Amber Duke writes in The Spectator that children in families with conservative parents are happier. She bases this conclusion on an interesting Gallup poll from 2023.
Seventy-seven percent of adolescents with very conservative parents reported good or excellent mental health, compared to just 55 percent of adolescents with liberal parents.
While I think she’s mixing causation and correlation—it doesn’t necessarily follow, I would argue, that if you are conservative, you’ll raise happier kids—the practices that lead to better mental health outcomes in kids are worth noting:
Children respond the best to parents who are warm and affectionate but also set boundaries and discipline their children when necessary.
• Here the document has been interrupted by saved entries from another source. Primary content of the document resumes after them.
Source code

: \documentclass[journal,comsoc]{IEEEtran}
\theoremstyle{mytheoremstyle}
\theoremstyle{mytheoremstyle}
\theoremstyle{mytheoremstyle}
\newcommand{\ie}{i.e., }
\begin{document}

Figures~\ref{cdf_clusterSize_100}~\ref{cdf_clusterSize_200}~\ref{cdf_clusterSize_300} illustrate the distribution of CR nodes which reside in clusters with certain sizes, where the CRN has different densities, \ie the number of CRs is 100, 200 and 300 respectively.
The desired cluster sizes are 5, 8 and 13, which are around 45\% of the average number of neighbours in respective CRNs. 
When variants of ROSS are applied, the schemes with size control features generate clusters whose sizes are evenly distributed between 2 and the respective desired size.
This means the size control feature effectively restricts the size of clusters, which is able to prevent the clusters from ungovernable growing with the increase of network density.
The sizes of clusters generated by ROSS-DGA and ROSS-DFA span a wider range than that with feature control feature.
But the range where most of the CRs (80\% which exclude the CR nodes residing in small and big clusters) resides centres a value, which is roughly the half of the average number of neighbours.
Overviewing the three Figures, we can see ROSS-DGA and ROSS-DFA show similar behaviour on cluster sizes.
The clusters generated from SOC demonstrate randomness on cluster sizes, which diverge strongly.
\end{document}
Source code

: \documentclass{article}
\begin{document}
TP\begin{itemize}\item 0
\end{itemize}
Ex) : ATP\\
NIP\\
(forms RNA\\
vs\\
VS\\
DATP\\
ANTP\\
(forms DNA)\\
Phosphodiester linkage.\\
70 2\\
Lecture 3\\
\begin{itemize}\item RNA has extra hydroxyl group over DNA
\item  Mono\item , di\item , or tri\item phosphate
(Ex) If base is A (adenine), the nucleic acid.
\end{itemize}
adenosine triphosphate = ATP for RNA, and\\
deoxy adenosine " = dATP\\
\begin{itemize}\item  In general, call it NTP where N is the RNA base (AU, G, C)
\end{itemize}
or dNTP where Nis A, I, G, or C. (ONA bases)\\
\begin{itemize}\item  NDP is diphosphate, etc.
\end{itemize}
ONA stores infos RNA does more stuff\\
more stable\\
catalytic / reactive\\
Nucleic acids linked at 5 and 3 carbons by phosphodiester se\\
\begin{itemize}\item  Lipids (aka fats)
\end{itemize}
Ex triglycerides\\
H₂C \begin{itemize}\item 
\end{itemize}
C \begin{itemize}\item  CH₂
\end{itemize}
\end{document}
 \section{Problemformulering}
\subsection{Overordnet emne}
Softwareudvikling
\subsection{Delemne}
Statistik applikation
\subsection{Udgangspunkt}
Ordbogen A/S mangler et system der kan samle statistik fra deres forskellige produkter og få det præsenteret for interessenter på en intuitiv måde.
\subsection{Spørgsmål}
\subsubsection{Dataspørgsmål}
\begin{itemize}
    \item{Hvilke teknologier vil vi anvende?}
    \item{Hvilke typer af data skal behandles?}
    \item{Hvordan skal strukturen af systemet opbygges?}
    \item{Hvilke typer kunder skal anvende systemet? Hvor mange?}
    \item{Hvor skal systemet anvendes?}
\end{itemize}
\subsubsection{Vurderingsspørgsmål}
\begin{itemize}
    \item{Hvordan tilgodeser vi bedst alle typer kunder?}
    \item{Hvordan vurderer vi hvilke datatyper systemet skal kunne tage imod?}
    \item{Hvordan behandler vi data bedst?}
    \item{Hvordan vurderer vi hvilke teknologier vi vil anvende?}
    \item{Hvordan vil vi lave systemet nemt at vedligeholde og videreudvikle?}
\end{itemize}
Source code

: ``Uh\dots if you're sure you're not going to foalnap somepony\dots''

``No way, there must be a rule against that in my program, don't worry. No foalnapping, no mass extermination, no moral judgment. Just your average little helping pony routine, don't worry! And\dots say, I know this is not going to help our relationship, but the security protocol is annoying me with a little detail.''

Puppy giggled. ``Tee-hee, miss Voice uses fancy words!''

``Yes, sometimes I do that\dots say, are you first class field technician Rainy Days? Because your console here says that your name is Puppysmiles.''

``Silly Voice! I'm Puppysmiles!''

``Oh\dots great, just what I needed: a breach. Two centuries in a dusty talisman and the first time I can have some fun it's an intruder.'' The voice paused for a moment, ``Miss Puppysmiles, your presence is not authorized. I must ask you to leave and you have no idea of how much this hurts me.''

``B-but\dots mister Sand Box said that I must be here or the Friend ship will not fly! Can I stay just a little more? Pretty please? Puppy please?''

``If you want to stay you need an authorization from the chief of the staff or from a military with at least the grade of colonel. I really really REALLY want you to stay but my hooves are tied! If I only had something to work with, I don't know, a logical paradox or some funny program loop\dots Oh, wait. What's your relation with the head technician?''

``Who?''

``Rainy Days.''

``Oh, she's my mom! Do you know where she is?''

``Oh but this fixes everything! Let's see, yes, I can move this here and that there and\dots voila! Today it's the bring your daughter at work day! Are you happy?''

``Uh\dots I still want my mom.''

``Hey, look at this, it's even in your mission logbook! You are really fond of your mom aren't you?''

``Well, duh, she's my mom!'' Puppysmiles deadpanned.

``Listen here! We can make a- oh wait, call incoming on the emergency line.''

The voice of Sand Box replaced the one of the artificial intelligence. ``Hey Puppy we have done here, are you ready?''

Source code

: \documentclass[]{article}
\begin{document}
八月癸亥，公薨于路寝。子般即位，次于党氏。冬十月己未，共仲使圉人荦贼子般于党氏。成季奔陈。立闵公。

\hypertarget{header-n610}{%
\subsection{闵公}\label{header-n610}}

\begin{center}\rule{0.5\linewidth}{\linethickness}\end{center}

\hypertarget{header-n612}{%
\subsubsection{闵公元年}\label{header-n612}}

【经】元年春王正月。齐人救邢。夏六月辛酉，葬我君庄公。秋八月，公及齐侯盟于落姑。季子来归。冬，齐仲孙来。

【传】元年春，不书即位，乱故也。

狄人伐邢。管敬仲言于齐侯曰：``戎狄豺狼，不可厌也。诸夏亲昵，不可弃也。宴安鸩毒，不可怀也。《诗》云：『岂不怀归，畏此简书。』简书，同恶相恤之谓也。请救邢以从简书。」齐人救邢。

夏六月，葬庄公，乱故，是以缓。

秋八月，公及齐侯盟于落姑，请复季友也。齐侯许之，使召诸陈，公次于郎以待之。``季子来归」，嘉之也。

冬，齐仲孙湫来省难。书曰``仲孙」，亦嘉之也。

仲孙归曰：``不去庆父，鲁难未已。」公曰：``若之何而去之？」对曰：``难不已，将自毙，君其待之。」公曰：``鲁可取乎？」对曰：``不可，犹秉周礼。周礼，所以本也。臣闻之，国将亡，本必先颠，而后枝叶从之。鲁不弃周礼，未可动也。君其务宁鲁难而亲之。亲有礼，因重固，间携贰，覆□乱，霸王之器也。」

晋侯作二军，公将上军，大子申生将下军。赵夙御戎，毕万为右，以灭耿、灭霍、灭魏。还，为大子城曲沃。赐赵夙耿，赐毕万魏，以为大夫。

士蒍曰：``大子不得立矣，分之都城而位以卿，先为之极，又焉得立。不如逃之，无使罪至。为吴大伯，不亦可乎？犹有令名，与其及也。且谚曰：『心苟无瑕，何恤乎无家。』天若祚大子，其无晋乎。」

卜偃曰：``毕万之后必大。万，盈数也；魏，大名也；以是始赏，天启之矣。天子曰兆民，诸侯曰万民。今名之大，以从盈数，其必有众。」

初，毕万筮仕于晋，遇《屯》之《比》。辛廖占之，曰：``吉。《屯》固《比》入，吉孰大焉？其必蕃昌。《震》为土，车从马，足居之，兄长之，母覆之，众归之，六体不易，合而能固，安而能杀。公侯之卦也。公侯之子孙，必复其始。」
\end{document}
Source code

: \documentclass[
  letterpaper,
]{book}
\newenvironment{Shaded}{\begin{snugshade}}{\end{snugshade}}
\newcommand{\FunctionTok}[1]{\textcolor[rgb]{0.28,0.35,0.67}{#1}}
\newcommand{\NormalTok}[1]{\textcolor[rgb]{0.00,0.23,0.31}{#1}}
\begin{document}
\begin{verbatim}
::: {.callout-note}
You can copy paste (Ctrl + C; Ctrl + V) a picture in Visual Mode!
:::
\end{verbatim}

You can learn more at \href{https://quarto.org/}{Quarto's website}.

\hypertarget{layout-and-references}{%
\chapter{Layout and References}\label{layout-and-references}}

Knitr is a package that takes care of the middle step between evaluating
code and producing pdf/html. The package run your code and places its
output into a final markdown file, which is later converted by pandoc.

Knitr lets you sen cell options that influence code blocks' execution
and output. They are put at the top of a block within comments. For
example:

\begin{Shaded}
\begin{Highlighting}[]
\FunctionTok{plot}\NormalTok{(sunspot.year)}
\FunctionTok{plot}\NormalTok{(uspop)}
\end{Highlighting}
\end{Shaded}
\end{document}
For example, requiring a child to complete priorities set by parents before allowing them to play or relax, setting a regular routine for school days, hugging or kissing the child every day and responding quickly to a child’s needs are all associated with an approximately seven-percentage-point-higher chance of the child having good mental health.
What the survey found, in other words, is that parents who lean conservative tend to adopt this parenting style more than parents who lean liberal.
[L]iberal parents are more likely to adopt a permissive parenting style, which is associated with a poor parent-child relationship and, consequently, poorer mental health outcomes for the child.
Regardless of your politics, the takeaway is clear about what parenting style is most likely to lead to better mental health outcomes for your children.